▶ [Source data]
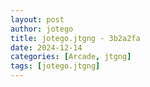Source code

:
 ```yaml
---
layout: post
author: jotego
title: jotego.jtgng - 3b2a2fa
date: 2024-12-14
categories: [Arcade, jtgng]
tags: [jotego.jtgng]
---
```


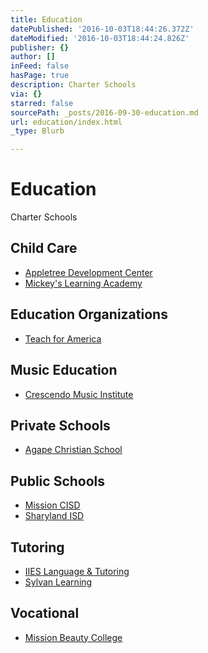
 ```yaml
---
title: Education
datePublished: '2016-10-03T18:44:26.372Z'
dateModified: '2016-10-03T18:44:24.826Z'
publisher: {}
author: []
inFeed: false
hasPage: true
description: Charter Schools
via: {}
starred: false
sourcePath: _posts/2016-09-30-education.md
url: education/index.html
_type: Blurb

---
```

# Education

Charter Schools

## Child Care

* [Appletree Development Center][0]
* [Mickey's Learning Academy][1]

## Education Organizations

* [Teach for America][2]

## Music Education

* [Crescendo Music Institute][3]

## Private Schools

* [Agape Christian School][4]

## Public Schools

* [Mission CISD][5]
* [Sharyland ISD][6]

## Tutoring

* [IIES Language & Tutoring][7]
* [Sylvan Learning][8]

## Vocational

* [Mission Beauty College][9]

[0]: https://www.facebook.com/pages/Appletree-Development-Center/146616515382435 "Appletree Development Center"
[1]: https://www.facebook.com/Mickeyslearningacademy/ "Mickey's Learning Academy"
[2]: https://riograndevalley.teachforamerica.org/ "Teach for America RGV"
[3]: http://directory.missionchamber.com/listing/crescendo-music-institute/ "Crescendo Music Institute"
[4]: http://www.agapeschoolmission.com/ "Agape Christian School"
[5]: http://www.mcisd.net/ "Mission CISD"
[6]: http://www.sharylandisd.org/ "Sharyland ISD"
[7]: http://directory.missionchamber.com/listing/iies-language-tutoring-center/ "IIES Language & Tutoring"
[8]: http://locations.sylvanlearning.com/us/mcallen-tx/satellite/80746 "Sylvan Learning"
[9]: http://www.missionbeautycollege.com/ "Mission Beauty College"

▶ [What the task asks] A count is needed of the lines in this data that contain "title"; give the number and no other text.

▶ [Solution for this task] 2